### EXERCISE GOAL
Search the entries for the word "root". Copy each line in which it is found.

_ _ _

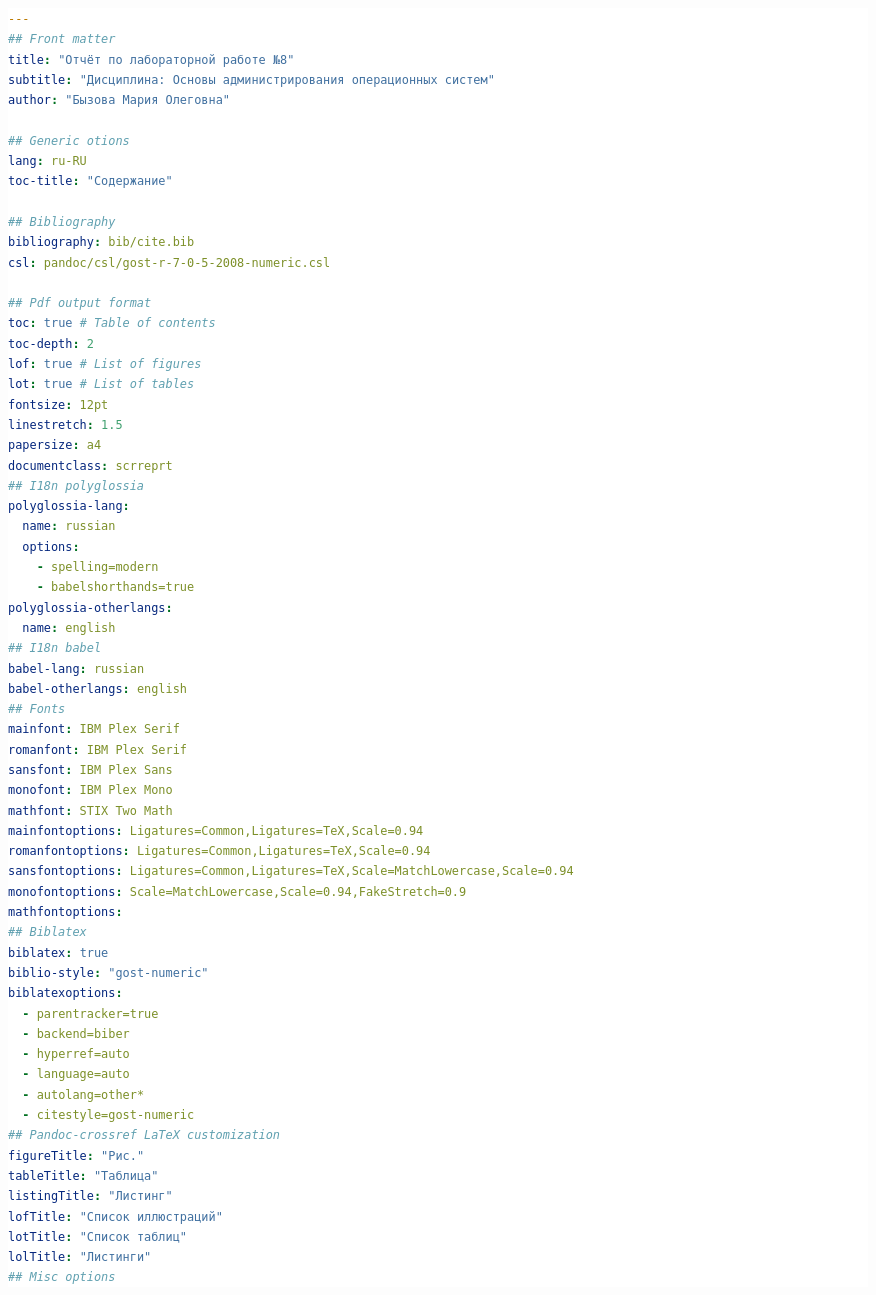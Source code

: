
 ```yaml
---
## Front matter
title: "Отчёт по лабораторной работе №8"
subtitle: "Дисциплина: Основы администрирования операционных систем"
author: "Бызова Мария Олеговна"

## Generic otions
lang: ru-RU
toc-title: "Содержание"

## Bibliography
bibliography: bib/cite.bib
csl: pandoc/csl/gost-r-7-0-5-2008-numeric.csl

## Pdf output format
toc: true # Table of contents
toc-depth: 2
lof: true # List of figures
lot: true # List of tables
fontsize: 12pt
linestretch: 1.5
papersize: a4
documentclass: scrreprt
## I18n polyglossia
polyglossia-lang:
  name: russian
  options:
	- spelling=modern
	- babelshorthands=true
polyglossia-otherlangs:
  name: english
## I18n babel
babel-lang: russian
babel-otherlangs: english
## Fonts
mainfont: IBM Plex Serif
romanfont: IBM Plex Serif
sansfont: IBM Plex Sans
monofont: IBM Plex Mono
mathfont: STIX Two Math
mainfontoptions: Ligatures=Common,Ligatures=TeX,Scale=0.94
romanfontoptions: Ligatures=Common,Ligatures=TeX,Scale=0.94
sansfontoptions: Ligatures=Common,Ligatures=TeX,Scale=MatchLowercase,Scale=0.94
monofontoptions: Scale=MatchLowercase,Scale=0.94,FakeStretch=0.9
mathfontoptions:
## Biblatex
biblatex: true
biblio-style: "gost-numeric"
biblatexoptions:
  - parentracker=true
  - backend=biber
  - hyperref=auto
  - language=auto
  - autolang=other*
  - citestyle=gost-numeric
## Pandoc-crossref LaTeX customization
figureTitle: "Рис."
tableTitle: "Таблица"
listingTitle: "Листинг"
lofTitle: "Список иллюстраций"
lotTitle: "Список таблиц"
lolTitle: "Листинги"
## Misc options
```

_ _ _

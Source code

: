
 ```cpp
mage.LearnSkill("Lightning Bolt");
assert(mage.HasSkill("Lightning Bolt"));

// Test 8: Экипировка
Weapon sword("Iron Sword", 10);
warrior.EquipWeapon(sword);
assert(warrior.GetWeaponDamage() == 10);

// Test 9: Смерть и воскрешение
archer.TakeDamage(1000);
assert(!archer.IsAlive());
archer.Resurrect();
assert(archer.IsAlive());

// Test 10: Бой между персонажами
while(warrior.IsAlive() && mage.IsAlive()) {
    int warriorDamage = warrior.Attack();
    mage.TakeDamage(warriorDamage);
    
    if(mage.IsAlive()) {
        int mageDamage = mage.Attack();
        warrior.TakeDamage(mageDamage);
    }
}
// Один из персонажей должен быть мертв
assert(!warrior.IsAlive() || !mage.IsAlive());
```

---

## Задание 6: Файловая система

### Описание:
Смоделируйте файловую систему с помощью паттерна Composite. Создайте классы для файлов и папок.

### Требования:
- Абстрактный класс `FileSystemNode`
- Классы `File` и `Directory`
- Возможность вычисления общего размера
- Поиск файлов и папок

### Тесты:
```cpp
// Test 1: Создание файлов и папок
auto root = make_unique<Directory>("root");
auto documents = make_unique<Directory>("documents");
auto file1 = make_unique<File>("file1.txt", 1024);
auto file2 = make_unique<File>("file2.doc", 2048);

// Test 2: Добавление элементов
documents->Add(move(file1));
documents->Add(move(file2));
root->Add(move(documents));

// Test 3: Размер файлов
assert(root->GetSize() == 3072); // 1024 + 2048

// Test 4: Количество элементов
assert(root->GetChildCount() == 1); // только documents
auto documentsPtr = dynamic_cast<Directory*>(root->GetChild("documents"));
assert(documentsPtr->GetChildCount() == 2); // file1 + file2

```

_ _ _

### EXPECTED ANSWER
auto root = make_unique<Directory>("root");
root->Add(move(documents));
assert(root->GetSize() == 3072); // 1024 + 2048
assert(root->GetChildCount() == 1); // только documents
auto documentsPtr = dynamic_cast<Directory*>(root->GetChild("documents"));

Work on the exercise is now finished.